--- BRIEF ---
Task for the records below: please retype exactly and only the lines from the first through the one with "### Mac OSX/Linux", with every picture omitted.

--- EXTRACTED DATA ---
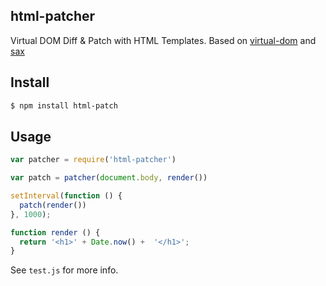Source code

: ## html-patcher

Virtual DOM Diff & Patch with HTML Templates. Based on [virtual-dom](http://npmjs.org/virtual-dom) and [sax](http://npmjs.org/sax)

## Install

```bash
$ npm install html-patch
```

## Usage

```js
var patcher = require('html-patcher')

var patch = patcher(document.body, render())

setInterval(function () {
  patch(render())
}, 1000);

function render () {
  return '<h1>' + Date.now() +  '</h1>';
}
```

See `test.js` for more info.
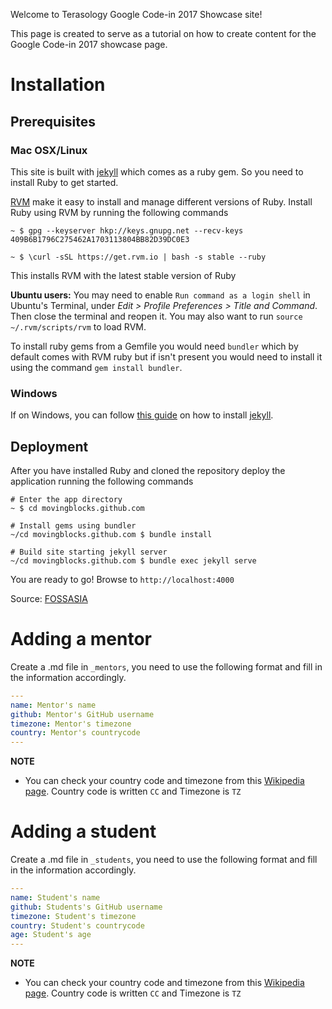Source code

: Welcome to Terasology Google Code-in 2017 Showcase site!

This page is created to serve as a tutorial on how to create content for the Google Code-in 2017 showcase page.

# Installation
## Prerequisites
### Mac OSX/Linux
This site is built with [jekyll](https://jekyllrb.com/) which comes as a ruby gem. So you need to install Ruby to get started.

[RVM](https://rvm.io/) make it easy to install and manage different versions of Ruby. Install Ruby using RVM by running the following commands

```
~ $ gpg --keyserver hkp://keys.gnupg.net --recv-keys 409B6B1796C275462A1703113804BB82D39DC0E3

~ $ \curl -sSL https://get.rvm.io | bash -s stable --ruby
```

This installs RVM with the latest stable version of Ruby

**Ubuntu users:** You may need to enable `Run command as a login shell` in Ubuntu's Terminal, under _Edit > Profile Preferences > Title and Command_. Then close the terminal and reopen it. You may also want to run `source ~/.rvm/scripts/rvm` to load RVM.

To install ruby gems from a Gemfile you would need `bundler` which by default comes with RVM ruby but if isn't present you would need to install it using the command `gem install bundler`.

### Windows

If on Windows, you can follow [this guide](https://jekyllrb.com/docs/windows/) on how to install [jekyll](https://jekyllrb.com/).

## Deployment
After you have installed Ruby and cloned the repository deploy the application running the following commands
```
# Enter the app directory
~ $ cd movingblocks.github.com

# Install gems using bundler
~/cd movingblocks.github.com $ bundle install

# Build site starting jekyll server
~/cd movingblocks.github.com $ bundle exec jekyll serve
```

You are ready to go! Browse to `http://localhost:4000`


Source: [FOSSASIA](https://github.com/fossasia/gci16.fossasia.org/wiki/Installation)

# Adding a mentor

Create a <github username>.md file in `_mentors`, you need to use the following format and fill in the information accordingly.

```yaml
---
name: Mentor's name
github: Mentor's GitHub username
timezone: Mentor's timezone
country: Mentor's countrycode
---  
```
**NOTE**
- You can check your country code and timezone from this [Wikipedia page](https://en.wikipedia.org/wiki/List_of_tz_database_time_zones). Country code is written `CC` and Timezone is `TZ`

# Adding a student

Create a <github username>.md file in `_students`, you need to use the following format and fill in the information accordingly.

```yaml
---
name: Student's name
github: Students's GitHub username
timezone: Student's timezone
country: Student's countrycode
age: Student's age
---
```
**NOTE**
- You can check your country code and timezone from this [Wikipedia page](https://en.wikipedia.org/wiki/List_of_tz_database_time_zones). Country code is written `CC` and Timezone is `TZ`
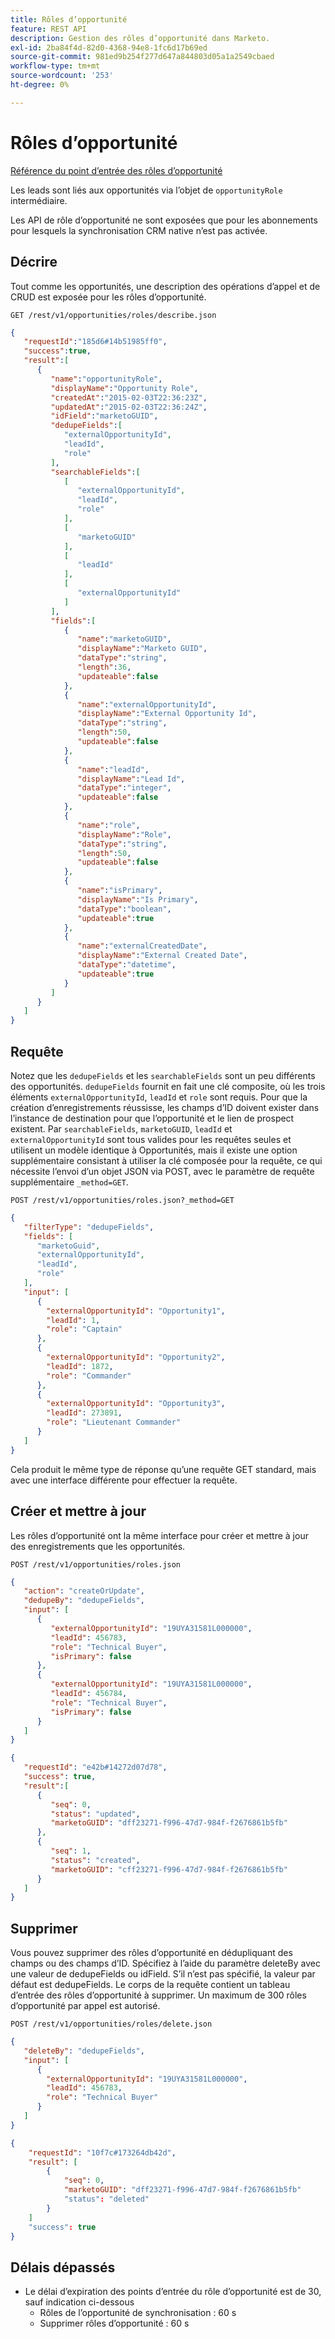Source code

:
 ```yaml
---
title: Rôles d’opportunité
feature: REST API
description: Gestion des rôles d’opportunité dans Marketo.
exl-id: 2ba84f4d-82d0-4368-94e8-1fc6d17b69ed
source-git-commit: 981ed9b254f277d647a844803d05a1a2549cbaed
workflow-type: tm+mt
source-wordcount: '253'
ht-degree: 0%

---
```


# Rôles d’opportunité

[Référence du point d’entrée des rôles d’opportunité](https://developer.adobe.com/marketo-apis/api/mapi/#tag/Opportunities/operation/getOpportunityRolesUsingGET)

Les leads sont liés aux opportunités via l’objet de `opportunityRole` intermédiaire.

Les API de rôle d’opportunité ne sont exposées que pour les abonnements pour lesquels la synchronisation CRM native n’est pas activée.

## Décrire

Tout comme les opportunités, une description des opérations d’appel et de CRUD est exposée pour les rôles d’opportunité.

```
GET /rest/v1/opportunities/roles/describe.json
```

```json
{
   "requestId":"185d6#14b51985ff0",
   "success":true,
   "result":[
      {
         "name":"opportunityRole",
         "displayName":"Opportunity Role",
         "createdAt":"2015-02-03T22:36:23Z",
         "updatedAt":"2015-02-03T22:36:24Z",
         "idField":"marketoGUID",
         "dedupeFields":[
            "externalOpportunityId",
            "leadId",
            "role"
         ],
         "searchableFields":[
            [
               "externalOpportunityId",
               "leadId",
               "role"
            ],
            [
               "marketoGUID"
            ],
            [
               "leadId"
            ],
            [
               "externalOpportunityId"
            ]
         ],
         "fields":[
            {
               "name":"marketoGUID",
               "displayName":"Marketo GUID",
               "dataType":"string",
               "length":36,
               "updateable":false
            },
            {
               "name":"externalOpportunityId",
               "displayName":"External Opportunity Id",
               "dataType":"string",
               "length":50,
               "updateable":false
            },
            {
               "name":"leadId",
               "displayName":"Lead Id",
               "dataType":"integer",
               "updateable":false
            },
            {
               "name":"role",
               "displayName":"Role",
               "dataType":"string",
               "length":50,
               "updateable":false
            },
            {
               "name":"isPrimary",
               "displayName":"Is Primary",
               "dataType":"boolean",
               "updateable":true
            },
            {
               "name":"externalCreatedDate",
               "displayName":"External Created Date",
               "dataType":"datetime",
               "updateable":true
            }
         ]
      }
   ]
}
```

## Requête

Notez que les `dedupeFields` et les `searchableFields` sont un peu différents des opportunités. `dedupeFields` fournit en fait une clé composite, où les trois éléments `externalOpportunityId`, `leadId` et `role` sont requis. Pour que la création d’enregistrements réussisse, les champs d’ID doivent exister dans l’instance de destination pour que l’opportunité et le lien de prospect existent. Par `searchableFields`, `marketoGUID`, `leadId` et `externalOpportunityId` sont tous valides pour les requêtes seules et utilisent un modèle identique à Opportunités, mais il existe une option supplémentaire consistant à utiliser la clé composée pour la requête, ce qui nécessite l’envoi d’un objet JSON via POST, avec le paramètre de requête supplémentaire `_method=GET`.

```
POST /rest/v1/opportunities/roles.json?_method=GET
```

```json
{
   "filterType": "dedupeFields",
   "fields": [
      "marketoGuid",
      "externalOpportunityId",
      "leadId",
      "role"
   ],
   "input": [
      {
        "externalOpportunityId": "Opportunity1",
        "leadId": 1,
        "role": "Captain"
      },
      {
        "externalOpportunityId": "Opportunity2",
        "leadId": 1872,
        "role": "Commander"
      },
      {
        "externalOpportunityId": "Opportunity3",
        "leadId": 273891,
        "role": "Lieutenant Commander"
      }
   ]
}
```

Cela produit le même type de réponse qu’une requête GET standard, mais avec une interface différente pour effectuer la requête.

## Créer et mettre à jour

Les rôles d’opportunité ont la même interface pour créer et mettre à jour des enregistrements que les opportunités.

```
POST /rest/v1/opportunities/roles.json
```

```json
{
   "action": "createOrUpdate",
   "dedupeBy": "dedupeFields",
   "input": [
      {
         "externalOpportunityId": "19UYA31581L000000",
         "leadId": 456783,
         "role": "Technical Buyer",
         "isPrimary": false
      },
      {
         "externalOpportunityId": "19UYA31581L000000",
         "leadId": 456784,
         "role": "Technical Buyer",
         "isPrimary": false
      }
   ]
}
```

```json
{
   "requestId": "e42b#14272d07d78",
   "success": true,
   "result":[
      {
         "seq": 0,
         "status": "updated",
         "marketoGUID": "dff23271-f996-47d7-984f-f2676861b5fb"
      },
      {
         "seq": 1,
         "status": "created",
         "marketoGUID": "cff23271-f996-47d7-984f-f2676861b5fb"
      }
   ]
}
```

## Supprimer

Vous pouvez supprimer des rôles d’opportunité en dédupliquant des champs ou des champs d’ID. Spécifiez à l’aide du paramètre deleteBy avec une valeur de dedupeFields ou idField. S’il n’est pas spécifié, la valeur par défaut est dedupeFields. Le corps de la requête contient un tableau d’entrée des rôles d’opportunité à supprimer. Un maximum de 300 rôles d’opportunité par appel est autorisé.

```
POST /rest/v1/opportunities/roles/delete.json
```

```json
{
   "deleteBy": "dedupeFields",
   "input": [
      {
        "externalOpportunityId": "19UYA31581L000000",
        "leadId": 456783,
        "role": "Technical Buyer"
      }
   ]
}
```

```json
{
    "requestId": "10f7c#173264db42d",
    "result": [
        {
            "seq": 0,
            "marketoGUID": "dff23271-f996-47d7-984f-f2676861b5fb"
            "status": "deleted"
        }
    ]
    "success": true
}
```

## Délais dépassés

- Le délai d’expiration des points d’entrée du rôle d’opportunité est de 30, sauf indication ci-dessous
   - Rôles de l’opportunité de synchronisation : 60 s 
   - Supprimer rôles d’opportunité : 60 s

--- RESPONSE AREA ---
Source code

: ## html-patcher

Virtual DOM Diff & Patch with HTML Templates. Based on [virtual-dom](http://npmjs.org/virtual-dom) and [sax](http://npmjs.org/sax)

## Install

```bash
$ npm install html-patch
```

## Usage

```js
var patcher = require('html-patcher')

var patch = patcher(document.body, render())

setInterval(function () {
  patch(render())
}, 1000);

function render () {
  return '<h1>' + Date.now() +  '</h1>';
}
```

See `test.js` for more info.
Source code

: Welcome to Terasology Google Code-in 2017 Showcase site!

This page is created to serve as a tutorial on how to create content for the Google Code-in 2017 showcase page.

# Installation
## Prerequisites
### Mac OSX/Linux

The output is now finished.